As it stands right now, there is just over $450 billion dollars invested in the TSP. That’s billion with a capital “B.” If you’re working for the federal government than you’re most likely one of the 4.8 million participants. It was included as one of those perk benefits that got you even more excited about the position.
The only problem is that you probably haven’t gotten much guidance beyond the lovely welcome packet you received during your orientation. I envision the conversation went a little something like this:
Your employer: “Congratulations, you now have a TSP with a 5% match!”
You: “Great! Now what?”
Your employer: “You choose your own investments. Good luck!”
You: “Uhh… I don’t know how to do that.”
Your employer: “Sorry, we can’t give recommendations.”
You: “What the…?”
I hear some variation of the above conversation all the time.

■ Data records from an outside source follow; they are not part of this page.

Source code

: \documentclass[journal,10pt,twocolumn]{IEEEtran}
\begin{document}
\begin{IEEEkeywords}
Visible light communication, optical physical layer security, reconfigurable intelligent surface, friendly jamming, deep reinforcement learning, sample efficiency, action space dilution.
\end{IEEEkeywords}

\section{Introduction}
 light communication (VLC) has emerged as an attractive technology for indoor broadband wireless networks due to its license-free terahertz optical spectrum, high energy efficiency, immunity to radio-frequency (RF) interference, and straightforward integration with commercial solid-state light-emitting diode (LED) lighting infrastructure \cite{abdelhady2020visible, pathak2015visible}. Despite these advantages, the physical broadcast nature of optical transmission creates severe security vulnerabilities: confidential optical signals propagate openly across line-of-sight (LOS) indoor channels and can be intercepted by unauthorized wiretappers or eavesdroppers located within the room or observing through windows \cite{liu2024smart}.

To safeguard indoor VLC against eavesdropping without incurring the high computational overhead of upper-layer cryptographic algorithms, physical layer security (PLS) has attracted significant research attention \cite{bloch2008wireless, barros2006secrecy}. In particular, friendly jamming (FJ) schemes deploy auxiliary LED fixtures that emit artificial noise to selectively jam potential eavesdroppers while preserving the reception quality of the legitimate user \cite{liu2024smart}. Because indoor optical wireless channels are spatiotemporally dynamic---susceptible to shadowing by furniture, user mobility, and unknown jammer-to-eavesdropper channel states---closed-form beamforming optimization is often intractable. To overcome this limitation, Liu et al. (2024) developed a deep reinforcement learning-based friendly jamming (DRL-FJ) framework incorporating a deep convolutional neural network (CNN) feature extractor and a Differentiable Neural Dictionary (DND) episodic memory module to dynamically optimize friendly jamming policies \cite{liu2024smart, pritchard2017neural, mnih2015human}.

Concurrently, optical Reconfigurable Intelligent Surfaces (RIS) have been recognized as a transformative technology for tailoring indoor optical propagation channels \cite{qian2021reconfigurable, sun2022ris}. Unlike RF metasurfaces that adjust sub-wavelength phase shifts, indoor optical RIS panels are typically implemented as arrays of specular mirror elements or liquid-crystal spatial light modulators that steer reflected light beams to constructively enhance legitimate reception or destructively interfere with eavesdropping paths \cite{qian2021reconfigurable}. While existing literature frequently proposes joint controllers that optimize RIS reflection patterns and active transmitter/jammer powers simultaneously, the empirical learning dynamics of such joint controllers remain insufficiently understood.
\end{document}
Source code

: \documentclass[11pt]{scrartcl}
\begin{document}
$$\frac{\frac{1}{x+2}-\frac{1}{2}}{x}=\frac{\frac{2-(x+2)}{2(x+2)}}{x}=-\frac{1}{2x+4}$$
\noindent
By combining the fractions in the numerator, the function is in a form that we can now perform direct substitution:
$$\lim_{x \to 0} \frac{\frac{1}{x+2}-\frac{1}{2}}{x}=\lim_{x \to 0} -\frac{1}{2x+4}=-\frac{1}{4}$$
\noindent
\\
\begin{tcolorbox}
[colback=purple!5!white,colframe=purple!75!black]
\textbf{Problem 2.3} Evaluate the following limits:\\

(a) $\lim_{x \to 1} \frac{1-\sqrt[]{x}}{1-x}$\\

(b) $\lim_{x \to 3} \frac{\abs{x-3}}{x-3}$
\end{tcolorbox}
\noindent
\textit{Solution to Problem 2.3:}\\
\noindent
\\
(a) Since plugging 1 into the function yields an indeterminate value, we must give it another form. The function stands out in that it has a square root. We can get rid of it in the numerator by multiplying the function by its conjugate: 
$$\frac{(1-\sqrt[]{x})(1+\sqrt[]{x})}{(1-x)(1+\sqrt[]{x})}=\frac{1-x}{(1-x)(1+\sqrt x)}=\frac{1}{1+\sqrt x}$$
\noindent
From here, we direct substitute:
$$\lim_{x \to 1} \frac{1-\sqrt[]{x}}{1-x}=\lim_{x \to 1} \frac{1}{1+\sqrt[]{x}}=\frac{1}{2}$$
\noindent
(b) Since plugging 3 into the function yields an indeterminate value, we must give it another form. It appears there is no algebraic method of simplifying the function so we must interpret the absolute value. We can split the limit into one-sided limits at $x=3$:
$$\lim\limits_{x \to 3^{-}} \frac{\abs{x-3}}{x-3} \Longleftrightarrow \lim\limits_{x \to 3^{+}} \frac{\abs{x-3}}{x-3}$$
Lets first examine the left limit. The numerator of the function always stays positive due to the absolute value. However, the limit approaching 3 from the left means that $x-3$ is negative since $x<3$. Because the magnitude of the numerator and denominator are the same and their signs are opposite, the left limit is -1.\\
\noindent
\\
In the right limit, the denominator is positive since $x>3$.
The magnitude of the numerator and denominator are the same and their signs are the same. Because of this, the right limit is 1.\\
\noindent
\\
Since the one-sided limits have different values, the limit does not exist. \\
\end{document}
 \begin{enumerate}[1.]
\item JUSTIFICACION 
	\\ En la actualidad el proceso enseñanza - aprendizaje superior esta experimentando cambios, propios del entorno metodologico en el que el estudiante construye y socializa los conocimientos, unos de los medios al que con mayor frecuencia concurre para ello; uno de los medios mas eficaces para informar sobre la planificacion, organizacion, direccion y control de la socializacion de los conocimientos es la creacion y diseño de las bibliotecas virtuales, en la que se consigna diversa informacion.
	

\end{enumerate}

The reason the TSP was offered with a 5% match was because they didn’t want to have to be on the hook with the old-school pensions that CSRS participants have.
The TSP allows them to put the responsibility into the employees’ hands — that’s you — to determine their retirement fate.

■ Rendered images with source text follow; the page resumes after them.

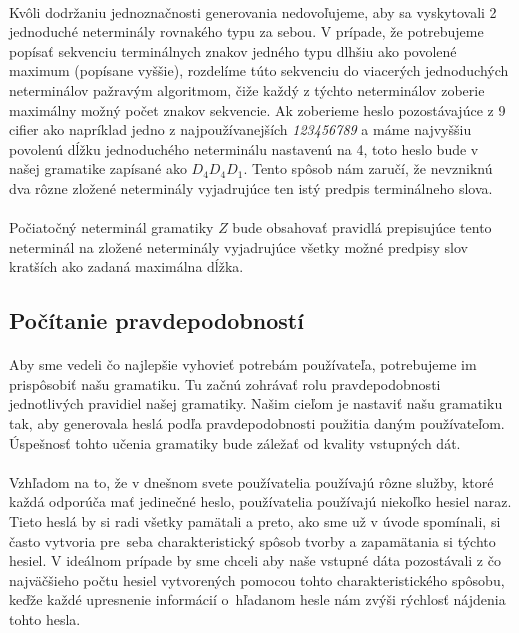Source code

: \paragraph{}
Kvôli dodržaniu jednoznačnosti generovania nedovoľujeme, aby sa vyskytovali 2 jednoduché neterminály rovnakého typu za sebou. V prípade, že potrebujeme popísať sekvenciu terminálnych znakov jedného typu dlhšiu ako povolené maximum (popísane vyššie), rozdelíme túto sekvenciu do viacerých jednoduchých neterminálov pažravým algoritmom, čiže každý z týchto neterminálov zoberie maximálny možný počet znakov sekvencie. Ak zoberieme heslo pozostávajúce z 9 cifier ako napríklad jedno z najpoužívanejších \emph{123456789} a máme najvyššiu povolenú dĺžku jednoduchého neterminálu nastavenú na 4, toto heslo bude v našej gramatike zapísané ako \(D_4D_4D_1\). Tento spôsob nám zaručí, že nevzniknú dva rôzne zložené neterminály vyjadrujúce ten istý predpis terminálneho slova.

\paragraph{}
Počiatočný neterminál gramatiky \(Z\) bude obsahovať pravidlá prepisujúce tento neterminál na zložené neterminály vyjadrujúce všetky možné predpisy slov kratších ako zadaná maximálna dĺžka.

\subsection{Počítanie pravdepodobností}
\label{sec:Probability}
\paragraph{}
Aby sme vedeli čo najlepšie vyhovieť potrebám používateľa, potrebujeme im prispôsobiť našu gramatiku. Tu začnú zohrávať rolu pravdepodobnosti jednotlivých pravidiel našej gramatiky. Našim cieľom je nastaviť našu gramatiku tak, aby generovala heslá podľa pravdepodobnosti použitia daným používateľom. Úspešnosť tohto učenia gramatiky bude záležať od kvality vstupných dát.
\paragraph{}
Vzhľadom na to, že v dnešnom svete používatelia používajú rôzne služby, ktoré každá odporúča mať jedinečné heslo, používatelia používajú niekoľko hesiel naraz. Tieto heslá by si radi všetky pamätali a preto, ako sme už v úvode spomínali, si často vytvoria pre~seba charakteristický spôsob tvorby a zapamätania si týchto hesiel. V ideálnom prípade by sme chceli aby naše vstupné dáta pozostávali z čo najväčšieho počtu hesiel vytvorených pomocou tohto charakteristického spôsobu, keďže každé upresnenie informácií o~hľadanom hesle nám zvýši rýchlosť nájdenia tohto hesla.
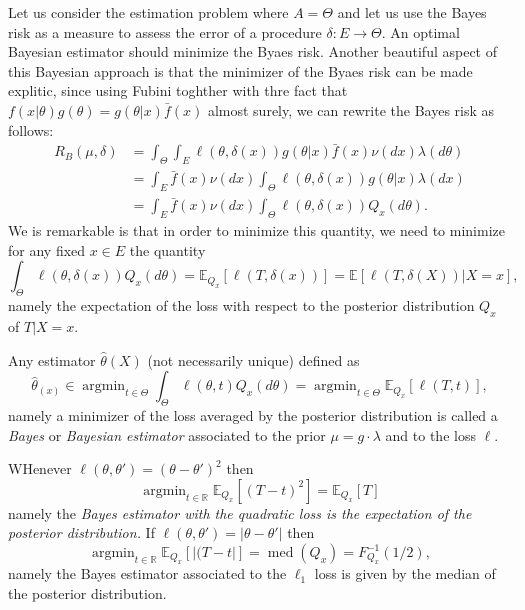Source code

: \documentclass[
	fontsize=11pt, %
	twoside=false, %
	numbers=noenddot, %
]{kaobook}
\DeclareMathOperator{\med}{med}
\DeclareMathOperator*{\argmin}{argmin}
\newcommand{\E}{\mathbb E}
\newcommand{\R}{\mathbb R}
\newcommand{\wh}{\widehat}
\newcommand{\go}{\rightarrow}
\begin{document}
Let us consider the estimation problem where $A = \Theta$ and let us use the Bayes risk as a measure to assess the error of a procedure $\delta : E \go \Theta$.
An optimal Bayesian estimator should minimize the Byaes risk. 
Another beautiful aspect of this Bayesian approach is that the minimizer of the Byaes risk can be made explitic, since using Fubini toghther with thre fact that $f(x | \theta) g(\theta) = g(\theta | x) \bar f(x)$ almost surely, we can rewrite the Bayes risk as follows:
\begin{align*}
	R_B(\mu, \delta) &= \int_{\Theta} \int_E \ell(\theta, \delta(x)) g(\theta | x) \bar f(x) \nu(dx) \lambda(d \theta) \\
	&= \int_E \bar f(x) \nu(dx) \int_{\Theta} \ell(\theta, \delta(x)) g(\theta | x) \lambda(dx) \\
	&=  \int_E \bar f(x) \nu(dx) \int_{\Theta} \ell(\theta, \delta(x)) Q_x(d \theta).
\end{align*}
We is remarkable is that in order to minimize this quantity, we need to minimize for any fixed $x \in E$ the quantity
\begin{equation*}
	\int_{\Theta} \ell(\theta, \delta(x)) Q_x(d \theta) = \E_{Q_x} [\ell(T, \delta(x))] 
	= \E [\ell(T, \delta(X)) | X = x],
\end{equation*}
namely the expectation of the loss with respect to the posterior distribution $Q_x$ of $T | X = x$.
\begin{definition}
	Any estimator $\wh \theta(X)$ (not necessarily unique) defined as 
	\begin{equation*}
		\wh \theta_(x) \in \argmin_{t \in \Theta} \int_{\Theta} \ell(\theta, t) Q_x(d \theta) 
		= \argmin_{t \in \Theta} \E_{Q_x} [\ell(T, t) ],
	\end{equation*}
	namely a minimizer of the loss averaged by the posterior distribution is called a \emph{Bayes} or \emph{Bayesian estimator} associated to the prior $\mu = g \cdot \lambda$ and to the loss $\ell$.
\end{definition}

WHenever $\ell(\theta, \theta') = (\theta - \theta')^2$ then
\begin{equation*}
	\argmin_{t \in \R} \E_{Q_x}[ (T - t)^2] = \E_{Q_x}[T]
\end{equation*}
namely the \emph{Bayes estimator with the quadratic loss is the expectation of the posterior distribution.}
If $\ell(\theta, \theta') = |\theta - \theta'|$ then 
\begin{equation*}
	\argmin_{t \in \R} \E_{Q_x}[ |(T - t| ] = \med(Q_x) = F_{Q_x}^{-1}(1/2),
\end{equation*}
namely the Bayes estimator associated to the $\ell_1$ loss is given by the median of the posterior distribution. 
\end{document}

How does that make you feel? If you’re a little uneasy, you should be.
Why exactly? Look at this way: At some point in time your TSP will probably be the largest asset you own — even bigger than your house. The BIG fundamental difference between the two is that the TSP will be your income source at retirement. You can’t draw an income from your house, the last time I checked.

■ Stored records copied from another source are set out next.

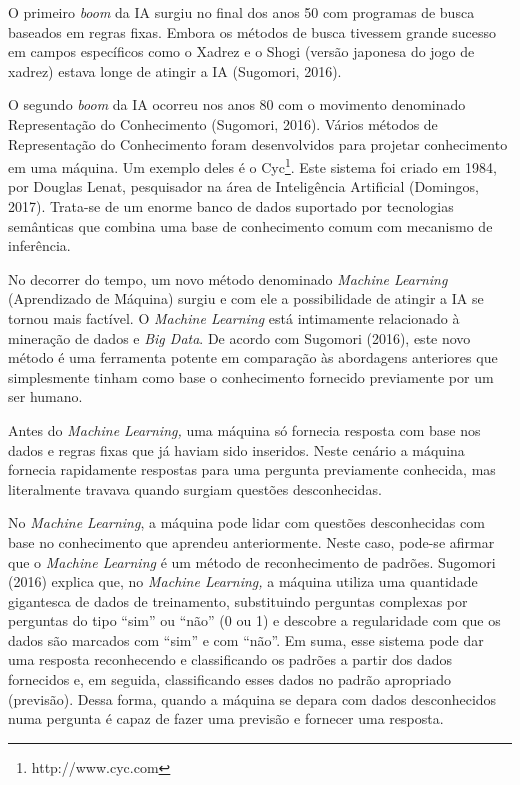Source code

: O primeiro \emph{boom} da IA surgiu no final dos anos 50 com programas
de busca baseados em regras fixas. Embora os métodos de busca tivessem
grande sucesso em campos específicos como o Xadrez e o Shogi (versão
japonesa do jogo de xadrez) estava longe de atingir a IA (Sugomori,
2016).

O segundo \emph{boom} da IA ocorreu nos anos 80 com o movimento
denominado Representação do Conhecimento (Sugomori, 2016). Vários
métodos de Representação do Conhecimento foram desenvolvidos para
projetar conhecimento em uma máquina. Um exemplo deles é o Cyc\footnote{http://www.cyc.com}.
Este sistema foi criado em 1984, por Douglas Lenat, pesquisador na área
de Inteligência Artificial (Domingos, 2017). Trata-se de um enorme banco
de dados suportado por tecnologias semânticas que combina uma base de
conhecimento comum com mecanismo de inferência.

No decorrer do tempo, um novo método denominado \emph{Machine Learning}
(Aprendizado de Máquina) surgiu e com ele a possibilidade de atingir a
IA se tornou mais factível. O \emph{Machine Learning} está intimamente
relacionado à mineração de dados e \emph{Big Data}. De acordo com
Sugomori (2016), este novo método é uma ferramenta potente em comparação
às abordagens anteriores que simplesmente tinham como base o
conhecimento fornecido previamente por um ser humano.

Antes do \emph{Machine Learning,} uma máquina só fornecia resposta com
base nos dados e regras fixas que já haviam sido inseridos. Neste
cenário a máquina fornecia rapidamente respostas para uma pergunta
previamente conhecida, mas literalmente travava quando surgiam questões
desconhecidas.

No \emph{Machine Learning}, a máquina pode lidar com questões
desconhecidas com base no conhecimento que aprendeu anteriormente. Neste
caso, pode-se afirmar que o \emph{Machine Learning} é um método de
reconhecimento de padrões. Sugomori (2016) explica que, no \emph{Machine
Learning,} a máquina utiliza uma quantidade gigantesca de dados de
treinamento, substituindo perguntas complexas por perguntas do tipo
``sim'' ou ``não'' (0 ou 1) e descobre a regularidade com que os dados
são marcados com ``sim'' e com ``não''. Em suma, esse sistema pode dar
uma resposta reconhecendo e classificando os padrões a partir dos dados
fornecidos e, em seguida, classificando esses dados no padrão apropriado
(previsão). Dessa forma, quando a máquina se depara com dados
desconhecidos numa pergunta é capaz de fazer uma previsão e fornecer uma
resposta.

If your TSP will one day be the single largest asset you own, I would then expect that you would want to spend countless hours researching your TSP options making sure you know exactly where your paycheck is going each month, right?
Face it. People would rather do just about anything than research where their hard-earned dollars are going. But, that’s not how the Fed Retirement Planning Community operates.
Today, I want to share with you some free tools that you can use to quickly have a better understanding of your TSP and how you might improve it.
If you are looking for a way to track how your TSP is doing in real time than this is a great start.
Not only can you see how your actual account is doing, but you can also see how a different allocation would perform.
I like to do this to track all different kinds of allocations and see which performs the best over a given period. It’s a fun tool that works quite well and shows you a good bit of data. Not only can you see how you performed, but you can also compare yourself to others.
This turns the TSP into a game and the person with the highest growth wins! (Although I’m pretty sure someone rigged the system because they’ve earned over 200%!!)
Also, did I mention this is free to use?
TSP Fund Tracker
Graphs really warm the OCD, nerdy side of my brain.
I love being able to see how investments have performed in a well put together, easy to disseminate graph. And, that’s exactly what TSP Fund Tracker does.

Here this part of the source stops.